= Primum Familiae Vini =

Association of family-owned wineries with a membership limited to twelve families

Primum Familiae Vini (often abbreviated PFV, Latin: "First Families of Wine") is an association of family-owned wineries with a membership limited to twelve families.

==History==
The association was established in 1993 by Miguel Torres and Robert Drouhin (of Maison Joseph Drouhin), after they had first come up with the idea in 1990. The goal was to organise some of the best wine-producing families of the world, and to facilitate exchange between them. Requirements for membership are ownership of a winery that belongs to the top echelon of its region and enjoys a high international reputation. New members are only accepted by unanimous decision.

In February 2005, the Mondavi family (Napa Valley, California) left the association after the takeover of the family-owned business by Constellation Brands. In June 2006, the Famille Perrin joined the association.

In August 2018, Hubert de Billy (Champagne Pol Roger) was appointed the new president of the association, replacing Jean-Frederic Hugel. In October 2018, Prince Robert of Luxembourg - owner of Château Haut-Brion, Domaine Clarence Dillon and son of Prince Charles of Luxembourg - joined the PFV circle. In July 2019, Marc Perrin (Famille Perrin) was appointed president of the association.

==Description==
The Primum Familiae Vini is an association of family-owned wineries with a membership limited to twelve families. According to its members, 85% of family businesses do not make it past the second generation, an issue that the association turned into its purpose.

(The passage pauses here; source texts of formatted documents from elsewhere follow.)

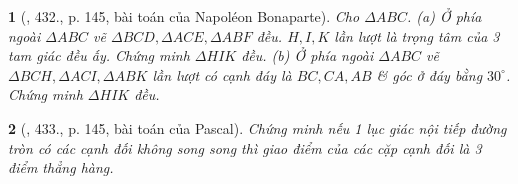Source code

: \documentclass{article}
\newtheorem{baitoan}{}
\begin{document}
\begin{baitoan}[\cite{Binh_Toan_9_tap_2}, 432., p. 145, bài toán của Napol\'eon Bonaparte]
	Cho $\Delta ABC$. (a) Ở phía ngoài $\Delta ABC$ vẽ $\Delta BCD,\Delta ACE,\Delta ABF$ đều. $H,I,K$ lần lượt là trọng tâm của 3 tam giác đều ấy. Chứng minh $\Delta HIK$ đều. (b) Ở phía ngoài $\Delta ABC$ vẽ $\Delta BCH,\Delta ACI,\Delta ABK$ lần lượt có cạnh đáy là $BC,CA,AB$ \& góc ở đáy bằng $30^\circ$. Chứng minh $\Delta HIK$ đều.
\end{baitoan}

\begin{baitoan}[\cite{Binh_Toan_9_tap_2}, 433., p. 145, bài toán của Pascal]
	Chứng minh nếu 1 lục giác nội tiếp đường tròn có các cạnh đối không song song thì giao điểm của các cặp cạnh đối là 3 điểm thẳng hàng.
\end{baitoan}


\printbibliography[heading=bibintoc]
\end{document}
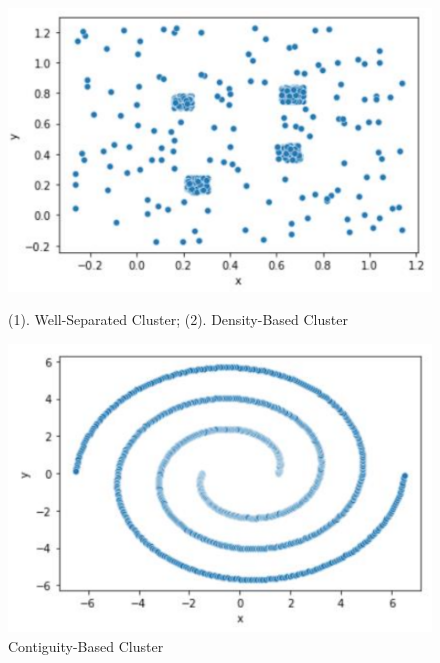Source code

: \documentclass[11pt]{elegantbook}
\begin{document}
\begin{center}
\begin{figure}[htbp]
    \includegraphics[scale=0.25]{density-based.png}
    \caption{(1). Well-Separated Cluster; (2). Density-Based Cluster}
    \includegraphics[scale=0.2]{Contiguity-based.png}
    \caption{Contiguity-Based Cluster}
\end{figure}\end{center}
\end{document}

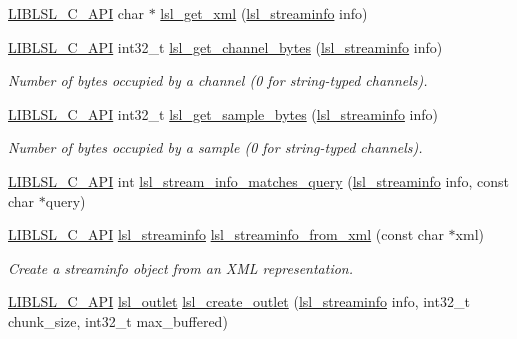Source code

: \begin{DoxyCompactItemize}
\item 
\hyperlink{lsl__cpp_8h_aafd0ef1813e8be84a1420c4f1df64615}{L\+I\+B\+L\+S\+L\+\_\+\+C\+\_\+\+A\+PI} char $\ast$ \hyperlink{namespacelsl_ad1a9b14dccf565e5ecb79c093fe0fd39}{lsl\+\_\+get\+\_\+xml} (\hyperlink{namespacelsl_aa0a9ce9956061679949daa2e35aae2e8}{lsl\+\_\+streaminfo} info)
\item 
\hyperlink{lsl__cpp_8h_aafd0ef1813e8be84a1420c4f1df64615}{L\+I\+B\+L\+S\+L\+\_\+\+C\+\_\+\+A\+PI} int32\+\_\+t \hyperlink{namespacelsl_aa11d6865aa57caf51f5d13c66a785b30}{lsl\+\_\+get\+\_\+channel\+\_\+bytes} (\hyperlink{namespacelsl_aa0a9ce9956061679949daa2e35aae2e8}{lsl\+\_\+streaminfo} info)
\begin{DoxyCompactList}\small\item\em Number of bytes occupied by a channel (0 for string-\/typed channels). \end{DoxyCompactList}\item 
\hyperlink{lsl__cpp_8h_aafd0ef1813e8be84a1420c4f1df64615}{L\+I\+B\+L\+S\+L\+\_\+\+C\+\_\+\+A\+PI} int32\+\_\+t \hyperlink{namespacelsl_a26e8a9f4b8c7ee128362aadbc688dab0}{lsl\+\_\+get\+\_\+sample\+\_\+bytes} (\hyperlink{namespacelsl_aa0a9ce9956061679949daa2e35aae2e8}{lsl\+\_\+streaminfo} info)
\begin{DoxyCompactList}\small\item\em Number of bytes occupied by a sample (0 for string-\/typed channels). \end{DoxyCompactList}\item 
\hyperlink{lsl__cpp_8h_aafd0ef1813e8be84a1420c4f1df64615}{L\+I\+B\+L\+S\+L\+\_\+\+C\+\_\+\+A\+PI} int \hyperlink{namespacelsl_a5c10ba1783b34bd0b3f048ac4cb5fe5e}{lsl\+\_\+stream\+\_\+info\+\_\+matches\+\_\+query} (\hyperlink{namespacelsl_aa0a9ce9956061679949daa2e35aae2e8}{lsl\+\_\+streaminfo} info, const char $\ast$query)
\item 
\hyperlink{lsl__cpp_8h_aafd0ef1813e8be84a1420c4f1df64615}{L\+I\+B\+L\+S\+L\+\_\+\+C\+\_\+\+A\+PI} \hyperlink{namespacelsl_aa0a9ce9956061679949daa2e35aae2e8}{lsl\+\_\+streaminfo} \hyperlink{namespacelsl_a2cf7fb16bf4029ca632fa5dab930de47}{lsl\+\_\+streaminfo\+\_\+from\+\_\+xml} (const char $\ast$xml)
\begin{DoxyCompactList}\small\item\em Create a streaminfo object from an X\+ML representation. \end{DoxyCompactList}\item 
\hyperlink{lsl__cpp_8h_aafd0ef1813e8be84a1420c4f1df64615}{L\+I\+B\+L\+S\+L\+\_\+\+C\+\_\+\+A\+PI} \hyperlink{namespacelsl_abcf512b0f66dacf86c10b165995fd50b}{lsl\+\_\+outlet} \hyperlink{namespacelsl_a4c92219e56eec896266a36ae58426d4b}{lsl\+\_\+create\+\_\+outlet} (\hyperlink{namespacelsl_aa0a9ce9956061679949daa2e35aae2e8}{lsl\+\_\+streaminfo} info, int32\+\_\+t chunk\+\_\+size, int32\+\_\+t max\+\_\+buffered)

\end{DoxyCompactItemize}
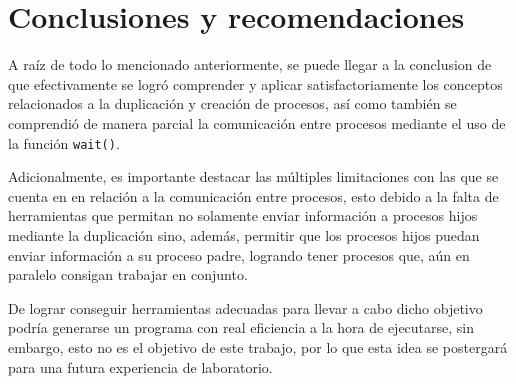 \section{Conclusiones y recomendaciones}
A raíz de todo lo mencionado anteriormente, se puede llegar a la conclusion de que efectivamente se logró comprender y aplicar satisfactoriamente los conceptos relacionados a la duplicación y creación de procesos, así como también se comprendió de manera parcial la comunicación entre procesos mediante el uso de la función \verb|wait()|.

Adicionalmente, es importante destacar las múltiples limitaciones con las que se cuenta en en relación a la comunicación entre procesos, esto debido a la falta de herramientas que permitan no solamente enviar información a procesos hijos mediante la duplicación sino, además, permitir que los procesos hijos puedan enviar información a su proceso padre, logrando tener procesos que, aún en paralelo consigan trabajar en conjunto.

De lograr conseguir herramientas adecuadas para llevar a cabo dicho objetivo podría generarse un programa con real eficiencia a la hora de ejecutarse, sin embargo, esto no es el objetivo de este trabajo, por lo que esta idea se postergará para una futura experiencia de laboratorio.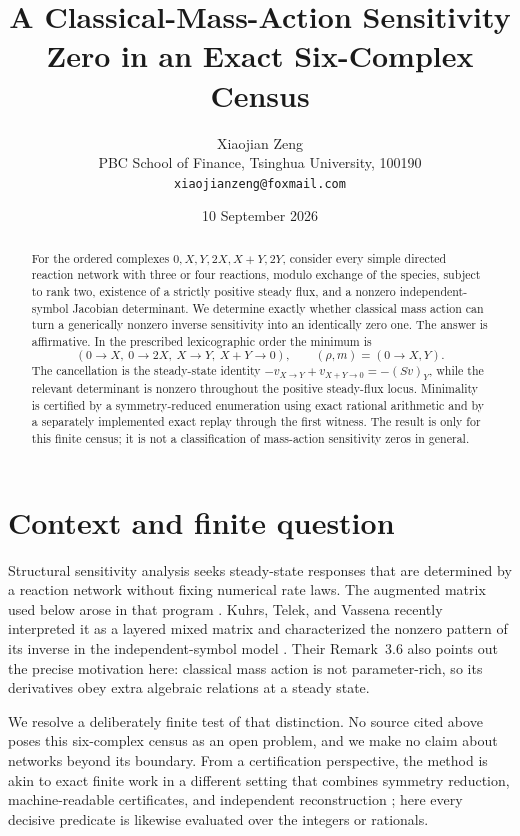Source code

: \documentclass[11pt]{article}
\title{A Classical-Mass-Action Sensitivity Zero in an Exact Six-Complex Census}
\author{Xiaojian Zeng\\
  \small PBC School of Finance, Tsinghua University, 100190\\
  \small \texttt{xiaojianzeng@foxmail.com}}
\date{10 September 2026}
\begin{document}
\maketitle

\begin{abstract}
For the ordered complexes
\(0,X,Y,2X,X+Y,2Y\), consider every simple directed reaction network
with three or four reactions, modulo exchange of the species, subject to
rank two, existence of a strictly positive steady flux, and a nonzero
independent-symbol Jacobian determinant.  We determine exactly whether
classical mass action can turn a generically nonzero inverse sensitivity
into an identically zero one.  The answer is affirmative.  In the prescribed
lexicographic order the minimum is
\[
  (0\to X,\ 0\to2X,\ X\to Y,\ X+Y\to0),
  \qquad (\rho,m)=(0\to X,Y).
\]
The cancellation is the steady-state identity
\(-v_{X\to Y}+v_{X+Y\to0}=-(Sv)_Y\), while the relevant determinant is
nonzero throughout the positive steady-flux locus.  Minimality is certified
by a symmetry-reduced enumeration using exact rational arithmetic and by a
separately implemented exact replay through the first witness.  The result is
only for this finite census; it is not a classification of mass-action
sensitivity zeros in general.
\end{abstract}

\section{Context and finite question}

Structural sensitivity analysis seeks steady-state responses that are
determined by a reaction network without fixing numerical rate laws.  The
augmented matrix used below arose in that program
\cite{mochizuki-fiedler-2015,brehm-fiedler-2018}.  Kuhrs, Telek, and Vassena
recently interpreted it as a layered mixed matrix and characterized the
nonzero pattern of its inverse in the independent-symbol model
\cite{kuhrs-telek-vassena-2026}.  Their Remark~3.6 also points out the precise
motivation here: classical mass action is not parameter-rich, so its
derivatives obey extra algebraic relations at a steady state.

We resolve a deliberately finite test of that distinction.  No source cited
above poses this six-complex census as an open problem, and we make no claim
about networks beyond its boundary.  From a certification perspective, the
method is akin to exact finite work in a different setting that combines
symmetry reduction, machine-readable certificates, and independent
reconstruction \cite{zeng-liu-ratnavelu-ong-2026}; here every decisive
predicate is likewise evaluated over the integers or rationals.
\end{document}
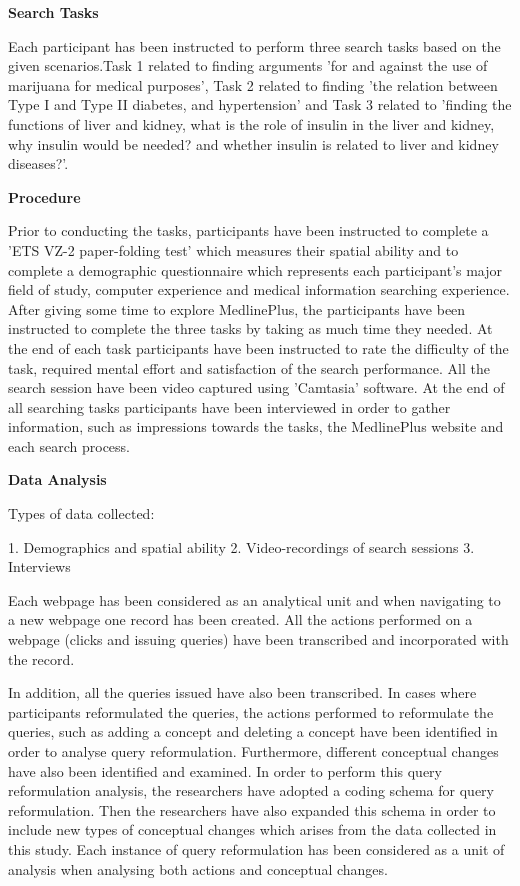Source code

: \documentclass[]{article}
\begin{document}
\textbf{Search Tasks}

Each participant has been instructed to perform three search tasks based on the given scenarios.Task 1 related to finding arguments 'for and against the use of marijuana for medical purposes', Task 2 related to finding 'the relation between Type I and Type II diabetes, and hypertension' and Task 3 related to 'finding the functions of liver and kidney, what is the role of insulin in the liver and kidney, why insulin would be needed? and whether insulin is related to liver and kidney diseases?'.

\textbf{Procedure}

Prior to conducting the tasks, participants have been instructed to complete a 'ETS VZ-2 paper-folding test' which measures their spatial ability and to complete a demographic questionnaire which represents each participant's major field of study, computer experience and medical information searching experience. After giving some time to explore MedlinePlus, the participants have been instructed to complete the three tasks by taking as much time they needed. At the end of each task participants have been instructed to rate the difficulty of the task, required mental effort and satisfaction of the search performance. All the search session have been video captured using 'Camtasia' software. At the end of all searching tasks participants have been interviewed in order to gather information, such as impressions towards the tasks, the MedlinePlus website and each search process. 

\textbf{Data Analysis}     

Types of data collected:

1. Demographics and spatial ability
2. Video-recordings of search sessions
3. Interviews

Each webpage has been considered as an analytical unit and when navigating to a new webpage one record has been created. All the actions performed on a webpage (clicks and issuing queries) have been transcribed and incorporated with the record. 

In addition, all the queries issued have also been transcribed. In cases where participants reformulated the queries, the actions performed to reformulate the queries, such as adding a concept and deleting a concept have been identified in order to analyse query reformulation. Furthermore, different conceptual changes have also been identified and examined. In order to perform this query reformulation analysis, the researchers have adopted a coding schema for query reformulation. Then the researchers have also expanded this schema in order to include new types of conceptual changes which arises from the data collected in this study. Each instance of query reformulation has been considered as a unit of analysis when analysing both actions and conceptual changes.        
\end{document}
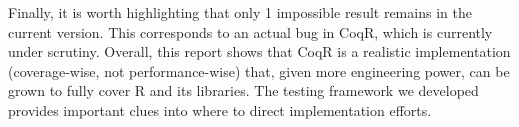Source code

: \documentclass[
    sigplan,
    10pt,
    review, %
    natbib=false %
 ]{acmart}
\newcommand\mb[1]{\todo[color=purple!20,size=\scriptsize]{#1}}
\newcommand\mbi[1]{\todo[color=purple!20,inline]{#1}}
\newcommand\et[1]{\todo[color=blue!20,size=\scriptsize]{#1}}
\newcommand\CoqR{CoqR}
\newcommand\newtext[1]{{\color{blue} #1}}
\begin{document}
Finally, it is worth highlighting that only 1 \textsf{impossible} result remains in the current version.  This corresponds to an actual bug in \CoqR{}, which is currently under scrutiny.
Overall, this report shows that \CoqR{} is a realistic implementation \newtext{(coverage-wise, not performance-wise)} that, given more engineering power, can be grown to fully cover R and its libraries. The testing framework we developed provides important clues into where to direct implementation efforts.





%
%

\end{document}
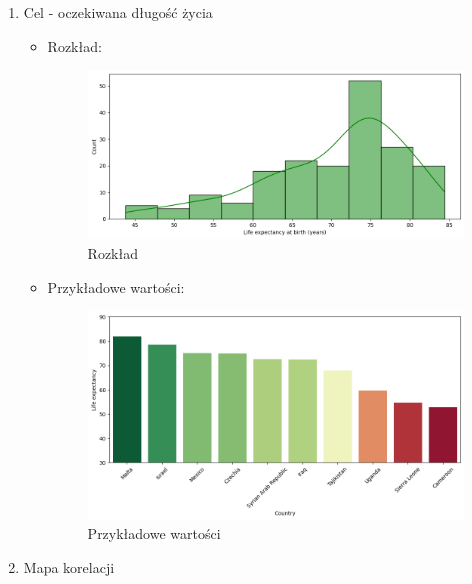 \documentclass{article}
\begin{document}
\begin{enumerate}
    \item Cel - oczekiwana długość życia
    \begin{itemize}
        \item Rozkład: 
        \begin{figure}[H]
                \label{fig:life_expectancy_distribution}
                \includegraphics[width=\textwidth]{graphs/life_expecatancy_buckets.png}
                \caption{Rozkład}
                \centering
        \end{figure}
        \item Przykładowe wartości:
        \begin{figure}[H]
                \label{fig:sample_life_expectancy}
                \includegraphics[width=\textwidth]{graphs/life_expectancy_sample.png}
                \caption{Przykładowe wartości}
                \centering
        \end{figure}
    \end{itemize}
    \pagebreak
    \item Mapa korelacji
        \begin{figure}[H]
                \label{fig:correlation_map}

\end{figure}
\end{enumerate}
\end{document}

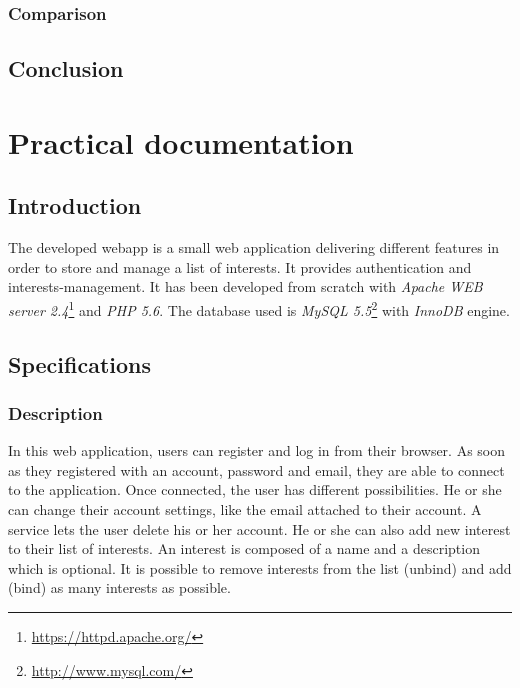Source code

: \documentclass[a4paper,11pt,openany]{report}
\begin{document}
  \subsection{Comparison}
  
  
  
  \section{Conclusion}

  
  
\appendix
{}

\chapter{Practical documentation} \label{app:practical_documentation}

\section{Introduction}
The developed webapp is a small web application delivering different features 
in order to store and manage a list of interests. It provides authentication and 
interests-management. It has been developed from scratch with \textit{Apache 
WEB server 2.4}\footnote{\url{https://httpd.apache.org/}} and \textit{PHP 5.6}. 
The database used is \textit{MySQL 5.5}\footnote{\url{http://www.mysql.com/}} with 
\textit{InnoDB} engine.

\section{Specifications}

\subsection{Description}

In this web application, users can register and log in from their browser. As soon as 
they registered with an account, password and email, they are able to connect to 
the application. Once connected, the user has different possibilities. He or she can 
change their account settings, like the email attached to their account. A service lets the 
user delete his or her account. He or she can also add new interest to their list of 
interests. An interest is composed of a name and a description which is optional. It is 
possible to remove interests from the list (unbind) and add (bind) as many interests as 
possible.
\end{document}
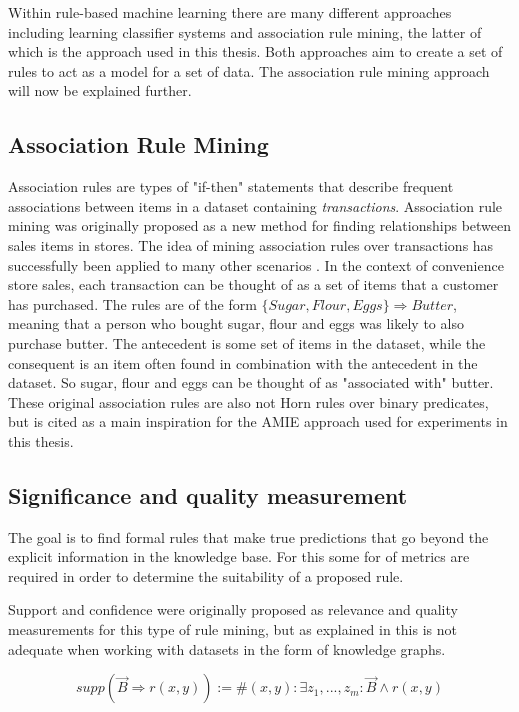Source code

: Within rule-based machine learning there are many different approaches including learning classifier systems\cite{sigaud2007learning} and association rule mining\cite{agrawal1993mining}, the latter of which is the approach used in this thesis. Both approaches aim to create a set of rules to act as a model for a set of data. The association rule mining approach will now be explained further.


\subsection{Association Rule Mining}
Association rules \cite{agrawal1993mining} are types of "if-then" statements that describe frequent associations between items in a dataset containing \textit{transactions}. Association rule mining was originally proposed as a new method for finding relationships between sales items in stores. The idea of mining association rules over transactions has successfully been applied to many other scenarios \cite{altaf2017applications, lin2002efficient}. In the context of convenience store sales, each transaction can be thought of as a set of items that a customer has purchased. The rules are of the form $\{Sugar, Flour, Eggs\} \Rightarrow Butter$, meaning that a person who bought sugar, flour and eggs was likely to also purchase butter. The antecedent is some set of items in the dataset, while the consequent is an item often found in combination with the antecedent in the dataset.  So sugar, flour and eggs can be thought of as "associated with" butter. These original association rules are also not Horn rules over binary predicates, but is cited as a main inspiration for the AMIE approach used for experiments in this thesis.

\subsection{Significance and quality measurement}
The goal is to find formal rules that make true predictions that go beyond the explicit information in the knowledge base. For this some for of metrics are required in order to determine the suitability of a proposed rule.




Support and confidence were originally proposed as relevance and quality measurements for this type of rule mining, but as explained in  this is not adequate when working with datasets in the form of knowledge graphs.

\[supp(\vec{B}\Rightarrow r(x, y)) :=  \# (x, y) : \exists z_1 , ...,z_m : \vec{B} \wedge r(x, y)\]

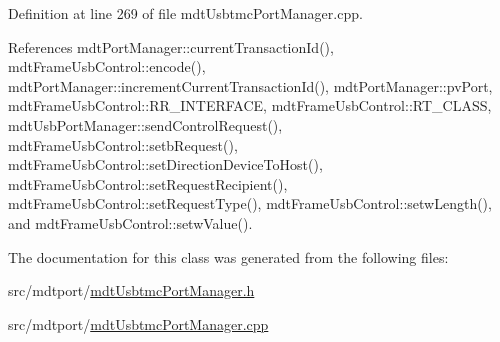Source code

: Definition at line 269 of file mdt\-Usbtmc\-Port\-Manager.\-cpp.



References mdt\-Port\-Manager\-::current\-Transaction\-Id(), mdt\-Frame\-Usb\-Control\-::encode(), mdt\-Port\-Manager\-::increment\-Current\-Transaction\-Id(), mdt\-Port\-Manager\-::pv\-Port, mdt\-Frame\-Usb\-Control\-::\-R\-R\-\_\-\-I\-N\-T\-E\-R\-F\-A\-C\-E, mdt\-Frame\-Usb\-Control\-::\-R\-T\-\_\-\-C\-L\-A\-S\-S, mdt\-Usb\-Port\-Manager\-::send\-Control\-Request(), mdt\-Frame\-Usb\-Control\-::setb\-Request(), mdt\-Frame\-Usb\-Control\-::set\-Direction\-Device\-To\-Host(), mdt\-Frame\-Usb\-Control\-::set\-Request\-Recipient(), mdt\-Frame\-Usb\-Control\-::set\-Request\-Type(), mdt\-Frame\-Usb\-Control\-::setw\-Length(), and mdt\-Frame\-Usb\-Control\-::setw\-Value().



The documentation for this class was generated from the following files\-:\begin{DoxyCompactItemize}
\item 
src/mdtport/\hyperlink{mdt_usbtmc_port_manager_8h}{mdt\-Usbtmc\-Port\-Manager.\-h}\item 
src/mdtport/\hyperlink{mdt_usbtmc_port_manager_8cpp}{mdt\-Usbtmc\-Port\-Manager.\-cpp}\end{DoxyCompactItemize}
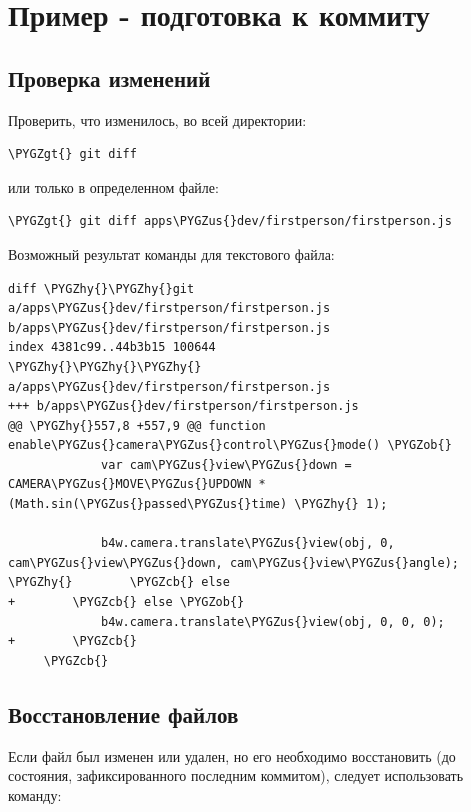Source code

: \documentclass[a4paper,12pt,oneside]{sphinxmanual}
\def\PYGZus{\char`\_}
\def\PYGZob{\char`\{}
\def\PYGZcb{\char`\}}
\def\PYGZgt{\char`\>}
\def\PYGZhy{\char`\-}
\begin{document}

\section{Пример - подготовка к коммиту}
\label{git_short_manual:id5}\label{git_short_manual:git-example-prepare-to-commit}\label{git_short_manual:index-3}

\subsection{Проверка изменений}
\label{git_short_manual:id6}
Проверить, что изменилось, во всей директории:

\begin{Verbatim}[commandchars=\\\{\}]
\PYGZgt{} git diff
\end{Verbatim}

или только в определенном файле:

\begin{Verbatim}[commandchars=\\\{\}]
\PYGZgt{} git diff apps\PYGZus{}dev/firstperson/firstperson.js
\end{Verbatim}

Возможный результат команды  для текстового файла:

\begin{Verbatim}[commandchars=\\\{\}]
diff \PYGZhy{}\PYGZhy{}git a/apps\PYGZus{}dev/firstperson/firstperson.js b/apps\PYGZus{}dev/firstperson/firstperson.js
index 4381c99..44b3b15 100644
\PYGZhy{}\PYGZhy{}\PYGZhy{} a/apps\PYGZus{}dev/firstperson/firstperson.js
+++ b/apps\PYGZus{}dev/firstperson/firstperson.js
@@ \PYGZhy{}557,8 +557,9 @@ function enable\PYGZus{}camera\PYGZus{}control\PYGZus{}mode() \PYGZob{}
             var cam\PYGZus{}view\PYGZus{}down = CAMERA\PYGZus{}MOVE\PYGZus{}UPDOWN * (Math.sin(\PYGZus{}passed\PYGZus{}time) \PYGZhy{} 1);

             b4w.camera.translate\PYGZus{}view(obj, 0, cam\PYGZus{}view\PYGZus{}down, cam\PYGZus{}view\PYGZus{}angle);
\PYGZhy{}        \PYGZcb{} else
+        \PYGZcb{} else \PYGZob{}
             b4w.camera.translate\PYGZus{}view(obj, 0, 0, 0);
+        \PYGZcb{}
     \PYGZcb{}
\end{Verbatim}


\subsection{Восстановление файлов}
\label{git_short_manual:id7}
Если файл был изменен или удален, но его необходимо восстановить (до состояния, зафиксированного последним коммитом), следует использовать команду:
\end{document}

Every year, all members of the association and their family members gather for an annual meeting.

==Current members ==
As of 2021, Primum Familiae Vini has twelve family members.

- Marchesi Antinori, Antinori, Tuscany, Italy
- Baron Philippe de Rothschild, Château Mouton Rothschild, Bordeaux (Pauillac), France
- Joseph Drouhin, Maison Joseph Drouhin, Burgundy (Beaune), France
- Egon Müller Scharzhof, Mosel (Saar), Germany
- Famille Hugel, Alsace, France
- Pol Roger, Champagne, France
- Famille Perrin (owners of Château de Beaucastel), Rhône (Orange), France, from 2006
- Symington Family Estates, Douro/Oporto, Portugal
- Tenuta San Guido (the producer of Sassicaia), Tuscany, Italy
- Familia Torres, Bodegas Torres, Catalonia, Spain
- Vega Sicilia, Ribera del Duero, Spain
- Domaine Clarence Dillon, Bordeaux

==Former members ==
A few members have had to leave after they no longer qualified as family-owned wineries.
- The Mondavi family (Napa Valley, California), until 2005, after the takeover of the family-owned business by Constellation Brands.
- Paul Jaboulet aîné, Rhône, France, until 2006.
- Bruno Prats, Château Cos d'Estournel, Bordeaux (Saint-Estèphe) until 1998, after selling their château.